[Items listed in a dataset]

* * * *

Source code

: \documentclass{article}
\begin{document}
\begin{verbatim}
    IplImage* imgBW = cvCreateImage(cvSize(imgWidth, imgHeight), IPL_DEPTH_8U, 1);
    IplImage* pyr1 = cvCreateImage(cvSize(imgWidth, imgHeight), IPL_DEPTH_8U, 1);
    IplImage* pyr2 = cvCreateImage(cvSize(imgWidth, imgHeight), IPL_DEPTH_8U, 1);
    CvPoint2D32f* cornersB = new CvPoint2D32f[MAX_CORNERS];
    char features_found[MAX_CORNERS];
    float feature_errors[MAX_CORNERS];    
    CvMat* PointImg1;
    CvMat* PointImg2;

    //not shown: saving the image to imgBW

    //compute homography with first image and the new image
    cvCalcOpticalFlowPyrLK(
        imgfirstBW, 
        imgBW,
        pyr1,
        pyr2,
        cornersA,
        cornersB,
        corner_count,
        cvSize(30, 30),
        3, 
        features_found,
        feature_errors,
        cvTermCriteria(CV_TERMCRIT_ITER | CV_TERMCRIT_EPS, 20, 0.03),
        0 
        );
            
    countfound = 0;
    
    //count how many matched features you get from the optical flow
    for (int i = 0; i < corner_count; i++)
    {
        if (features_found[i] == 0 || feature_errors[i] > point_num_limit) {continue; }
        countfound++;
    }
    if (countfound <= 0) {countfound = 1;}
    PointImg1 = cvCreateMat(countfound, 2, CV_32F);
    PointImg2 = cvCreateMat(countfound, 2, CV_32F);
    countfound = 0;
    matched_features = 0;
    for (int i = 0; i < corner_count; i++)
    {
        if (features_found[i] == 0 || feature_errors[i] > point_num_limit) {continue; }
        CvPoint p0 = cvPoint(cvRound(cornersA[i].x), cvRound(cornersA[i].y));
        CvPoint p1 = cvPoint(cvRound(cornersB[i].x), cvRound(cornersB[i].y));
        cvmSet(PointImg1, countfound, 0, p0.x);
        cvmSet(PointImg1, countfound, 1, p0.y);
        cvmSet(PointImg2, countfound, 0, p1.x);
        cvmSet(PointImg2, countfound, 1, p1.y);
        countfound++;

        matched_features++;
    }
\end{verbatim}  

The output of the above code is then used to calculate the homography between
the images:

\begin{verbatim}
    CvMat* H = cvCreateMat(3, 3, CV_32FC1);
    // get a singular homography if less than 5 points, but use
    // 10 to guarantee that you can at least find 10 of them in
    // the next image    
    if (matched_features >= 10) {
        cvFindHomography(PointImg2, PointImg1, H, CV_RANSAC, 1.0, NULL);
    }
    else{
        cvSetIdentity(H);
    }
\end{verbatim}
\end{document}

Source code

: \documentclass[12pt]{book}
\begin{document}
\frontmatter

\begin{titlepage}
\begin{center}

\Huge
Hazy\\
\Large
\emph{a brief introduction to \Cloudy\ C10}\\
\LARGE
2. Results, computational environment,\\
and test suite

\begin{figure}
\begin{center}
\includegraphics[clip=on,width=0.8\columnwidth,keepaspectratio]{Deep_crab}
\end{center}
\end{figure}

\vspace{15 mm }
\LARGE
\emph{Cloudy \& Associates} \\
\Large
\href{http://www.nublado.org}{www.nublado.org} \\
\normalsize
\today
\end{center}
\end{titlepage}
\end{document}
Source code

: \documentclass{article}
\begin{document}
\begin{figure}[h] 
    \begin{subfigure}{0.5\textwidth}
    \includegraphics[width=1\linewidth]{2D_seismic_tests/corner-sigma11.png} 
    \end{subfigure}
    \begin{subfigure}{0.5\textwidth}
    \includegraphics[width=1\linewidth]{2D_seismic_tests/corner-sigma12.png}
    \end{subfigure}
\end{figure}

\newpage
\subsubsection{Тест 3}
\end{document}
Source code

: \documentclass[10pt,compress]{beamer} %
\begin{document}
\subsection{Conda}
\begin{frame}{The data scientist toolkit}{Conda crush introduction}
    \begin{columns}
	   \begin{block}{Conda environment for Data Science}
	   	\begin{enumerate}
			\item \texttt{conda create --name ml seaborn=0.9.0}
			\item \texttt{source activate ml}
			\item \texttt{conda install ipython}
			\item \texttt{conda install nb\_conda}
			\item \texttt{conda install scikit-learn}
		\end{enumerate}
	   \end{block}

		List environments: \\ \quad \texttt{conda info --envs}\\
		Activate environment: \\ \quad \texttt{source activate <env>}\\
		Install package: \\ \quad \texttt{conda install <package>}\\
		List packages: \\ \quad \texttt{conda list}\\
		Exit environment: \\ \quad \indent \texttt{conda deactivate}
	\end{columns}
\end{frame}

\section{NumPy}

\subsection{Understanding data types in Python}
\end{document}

* * * *

=== PROBLEM ===
Write the entries out again in full, exactly as they appear above.

=== YOUR RESPONSE ===
Source code

: \documentclass{article}
\begin{document}
\begin{verbatim}
    IplImage* imgBW = cvCreateImage(cvSize(imgWidth, imgHeight), IPL_DEPTH_8U, 1);
    IplImage* pyr1 = cvCreateImage(cvSize(imgWidth, imgHeight), IPL_DEPTH_8U, 1);
    IplImage* pyr2 = cvCreateImage(cvSize(imgWidth, imgHeight), IPL_DEPTH_8U, 1);
    CvPoint2D32f* cornersB = new CvPoint2D32f[MAX_CORNERS];
    char features_found[MAX_CORNERS];
    float feature_errors[MAX_CORNERS];    
    CvMat* PointImg1;
    CvMat* PointImg2;

    //not shown: saving the image to imgBW

    //compute homography with first image and the new image
    cvCalcOpticalFlowPyrLK(
        imgfirstBW, 
        imgBW,
        pyr1,
        pyr2,
        cornersA,
        cornersB,
        corner_count,
        cvSize(30, 30),
        3, 
        features_found,
        feature_errors,
        cvTermCriteria(CV_TERMCRIT_ITER | CV_TERMCRIT_EPS, 20, 0.03),
        0 
        );
            
    countfound = 0;
    
    //count how many matched features you get from the optical flow
    for (int i = 0; i < corner_count; i++)
    {
        if (features_found[i] == 0 || feature_errors[i] > point_num_limit) {continue; }
        countfound++;
    }
    if (countfound <= 0) {countfound = 1;}
    PointImg1 = cvCreateMat(countfound, 2, CV_32F);
    PointImg2 = cvCreateMat(countfound, 2, CV_32F);
    countfound = 0;
    matched_features = 0;
    for (int i = 0; i < corner_count; i++)
    {
        if (features_found[i] == 0 || feature_errors[i] > point_num_limit) {continue; }
        CvPoint p0 = cvPoint(cvRound(cornersA[i].x), cvRound(cornersA[i].y));
        CvPoint p1 = cvPoint(cvRound(cornersB[i].x), cvRound(cornersB[i].y));
        cvmSet(PointImg1, countfound, 0, p0.x);
        cvmSet(PointImg1, countfound, 1, p0.y);
        cvmSet(PointImg2, countfound, 0, p1.x);
        cvmSet(PointImg2, countfound, 1, p1.y);
        countfound++;

        matched_features++;
    }
\end{verbatim}  

The output of the above code is then used to calculate the homography between
the images:

\begin{verbatim}
    CvMat* H = cvCreateMat(3, 3, CV_32FC1);
    // get a singular homography if less than 5 points, but use
    // 10 to guarantee that you can at least find 10 of them in
    // the next image    
    if (matched_features >= 10) {
        cvFindHomography(PointImg2, PointImg1, H, CV_RANSAC, 1.0, NULL);
    }
    else{
        cvSetIdentity(H);
    }
\end{verbatim}
\end{document}

Source code

: \documentclass[12pt]{book}
\begin{document}
\frontmatter

\begin{titlepage}
\begin{center}

\Huge
Hazy\\
\Large
\emph{a brief introduction to \Cloudy\ C10}\\
\LARGE
2. Results, computational environment,\\
and test suite

\begin{figure}
\begin{center}
\includegraphics[clip=on,width=0.8\columnwidth,keepaspectratio]{Deep_crab}
\end{center}
\end{figure}

\vspace{15 mm }
\LARGE
\emph{Cloudy \& Associates} \\
\Large
\href{http://www.nublado.org}{www.nublado.org} \\
\normalsize
\today
\end{center}
\end{titlepage}
\end{document}
Source code

: \documentclass{article}
\begin{document}
\begin{figure}[h] 
    \begin{subfigure}{0.5\textwidth}
    \includegraphics[width=1\linewidth]{2D_seismic_tests/corner-sigma11.png} 
    \end{subfigure}
    \begin{subfigure}{0.5\textwidth}
    \includegraphics[width=1\linewidth]{2D_seismic_tests/corner-sigma12.png}
    \end{subfigure}
\end{figure}

\newpage
\subsubsection{Тест 3}
\end{document}
Source code

: \documentclass[10pt,compress]{beamer} %
\begin{document}
\subsection{Conda}
\begin{frame}{The data scientist toolkit}{Conda crush introduction}
    \begin{columns}
	   \begin{block}{Conda environment for Data Science}
	   	\begin{enumerate}
			\item \texttt{conda create --name ml seaborn=0.9.0}
			\item \texttt{source activate ml}
			\item \texttt{conda install ipython}
			\item \texttt{conda install nb\_conda}
			\item \texttt{conda install scikit-learn}
		\end{enumerate}
	   \end{block}

		List environments: \\ \quad \texttt{conda info --envs}\\
		Activate environment: \\ \quad \texttt{source activate <env>}\\
		Install package: \\ \quad \texttt{conda install <package>}\\
		List packages: \\ \quad \texttt{conda list}\\
		Exit environment: \\ \quad \indent \texttt{conda deactivate}
	\end{columns}
\end{frame}

\section{NumPy}

\subsection{Understanding data types in Python}
\end{document}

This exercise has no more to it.